**Material supplied**:
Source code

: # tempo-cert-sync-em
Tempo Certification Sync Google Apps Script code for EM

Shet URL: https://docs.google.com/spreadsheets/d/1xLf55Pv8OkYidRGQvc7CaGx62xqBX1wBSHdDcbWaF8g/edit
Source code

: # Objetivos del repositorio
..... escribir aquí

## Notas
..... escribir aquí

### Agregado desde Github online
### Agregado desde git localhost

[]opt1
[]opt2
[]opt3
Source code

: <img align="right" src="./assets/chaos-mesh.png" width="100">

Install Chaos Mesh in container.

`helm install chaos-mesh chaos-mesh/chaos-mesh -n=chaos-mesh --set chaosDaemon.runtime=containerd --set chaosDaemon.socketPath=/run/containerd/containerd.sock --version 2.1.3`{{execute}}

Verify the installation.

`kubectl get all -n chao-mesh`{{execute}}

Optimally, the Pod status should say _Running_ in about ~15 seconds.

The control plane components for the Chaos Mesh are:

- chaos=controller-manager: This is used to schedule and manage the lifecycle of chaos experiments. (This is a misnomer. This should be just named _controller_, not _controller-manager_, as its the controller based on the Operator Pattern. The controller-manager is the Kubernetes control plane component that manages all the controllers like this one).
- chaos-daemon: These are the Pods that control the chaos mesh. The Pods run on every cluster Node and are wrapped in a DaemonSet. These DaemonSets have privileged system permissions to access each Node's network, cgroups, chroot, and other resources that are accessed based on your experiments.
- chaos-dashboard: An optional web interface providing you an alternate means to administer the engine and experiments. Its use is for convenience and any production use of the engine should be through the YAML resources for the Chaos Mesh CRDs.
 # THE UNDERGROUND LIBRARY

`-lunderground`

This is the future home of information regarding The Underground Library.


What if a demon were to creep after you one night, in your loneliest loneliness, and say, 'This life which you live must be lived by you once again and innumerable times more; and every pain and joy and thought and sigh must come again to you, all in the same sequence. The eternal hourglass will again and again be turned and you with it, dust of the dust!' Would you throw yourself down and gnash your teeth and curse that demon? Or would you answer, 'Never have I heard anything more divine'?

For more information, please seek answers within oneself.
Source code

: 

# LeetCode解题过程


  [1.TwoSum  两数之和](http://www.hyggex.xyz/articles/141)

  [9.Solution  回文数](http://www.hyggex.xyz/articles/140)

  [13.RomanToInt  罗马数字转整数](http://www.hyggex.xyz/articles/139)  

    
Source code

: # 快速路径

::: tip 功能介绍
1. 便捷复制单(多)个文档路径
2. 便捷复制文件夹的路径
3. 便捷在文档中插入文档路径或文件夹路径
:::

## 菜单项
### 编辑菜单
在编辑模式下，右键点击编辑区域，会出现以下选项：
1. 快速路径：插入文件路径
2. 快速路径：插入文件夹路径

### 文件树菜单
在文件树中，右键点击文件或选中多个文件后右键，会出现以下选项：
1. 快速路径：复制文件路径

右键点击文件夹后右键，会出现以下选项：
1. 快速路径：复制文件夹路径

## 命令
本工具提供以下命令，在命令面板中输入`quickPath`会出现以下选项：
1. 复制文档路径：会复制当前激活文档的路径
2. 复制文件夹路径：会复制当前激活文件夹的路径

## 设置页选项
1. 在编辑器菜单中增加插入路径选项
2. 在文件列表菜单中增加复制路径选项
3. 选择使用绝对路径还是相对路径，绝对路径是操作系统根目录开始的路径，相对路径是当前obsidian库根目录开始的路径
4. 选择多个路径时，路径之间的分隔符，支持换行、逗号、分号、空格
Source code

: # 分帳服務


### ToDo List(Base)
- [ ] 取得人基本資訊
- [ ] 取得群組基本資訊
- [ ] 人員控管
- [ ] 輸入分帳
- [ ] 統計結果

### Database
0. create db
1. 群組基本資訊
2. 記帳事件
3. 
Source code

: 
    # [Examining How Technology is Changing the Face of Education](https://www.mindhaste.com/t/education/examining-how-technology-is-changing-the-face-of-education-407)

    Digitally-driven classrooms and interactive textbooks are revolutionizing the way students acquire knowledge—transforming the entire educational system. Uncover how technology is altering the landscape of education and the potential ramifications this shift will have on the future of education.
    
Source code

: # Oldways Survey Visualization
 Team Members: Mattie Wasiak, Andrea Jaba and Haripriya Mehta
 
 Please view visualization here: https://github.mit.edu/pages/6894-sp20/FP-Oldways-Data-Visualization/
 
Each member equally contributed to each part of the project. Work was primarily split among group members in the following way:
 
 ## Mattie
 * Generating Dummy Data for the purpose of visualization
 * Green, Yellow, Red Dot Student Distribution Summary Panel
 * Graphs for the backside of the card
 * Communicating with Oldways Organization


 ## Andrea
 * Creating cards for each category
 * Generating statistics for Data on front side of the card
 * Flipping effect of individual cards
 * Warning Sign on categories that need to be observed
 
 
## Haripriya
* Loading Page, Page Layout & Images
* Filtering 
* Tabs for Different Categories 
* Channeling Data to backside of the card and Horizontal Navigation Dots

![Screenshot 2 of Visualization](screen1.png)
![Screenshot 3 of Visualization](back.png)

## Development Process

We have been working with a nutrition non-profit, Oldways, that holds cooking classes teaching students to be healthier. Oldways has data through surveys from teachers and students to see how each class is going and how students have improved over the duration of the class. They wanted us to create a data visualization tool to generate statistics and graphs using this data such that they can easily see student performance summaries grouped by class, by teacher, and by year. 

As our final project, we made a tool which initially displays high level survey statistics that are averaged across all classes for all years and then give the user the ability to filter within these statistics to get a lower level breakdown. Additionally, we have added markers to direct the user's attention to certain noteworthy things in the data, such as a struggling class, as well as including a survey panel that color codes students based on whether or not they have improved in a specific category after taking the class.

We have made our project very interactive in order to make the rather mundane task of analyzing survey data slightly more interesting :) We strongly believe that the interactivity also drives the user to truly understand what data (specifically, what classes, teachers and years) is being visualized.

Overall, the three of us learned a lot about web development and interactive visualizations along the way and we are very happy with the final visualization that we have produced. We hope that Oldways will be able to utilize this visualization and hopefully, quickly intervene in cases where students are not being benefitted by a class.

**Problem to work on**: If a line in the entries holds the string "Generating", copy it.

**Exercise output**:
 * Generating Dummy Data for the purpose of visualization
 * Generating statistics for Data on front side of the card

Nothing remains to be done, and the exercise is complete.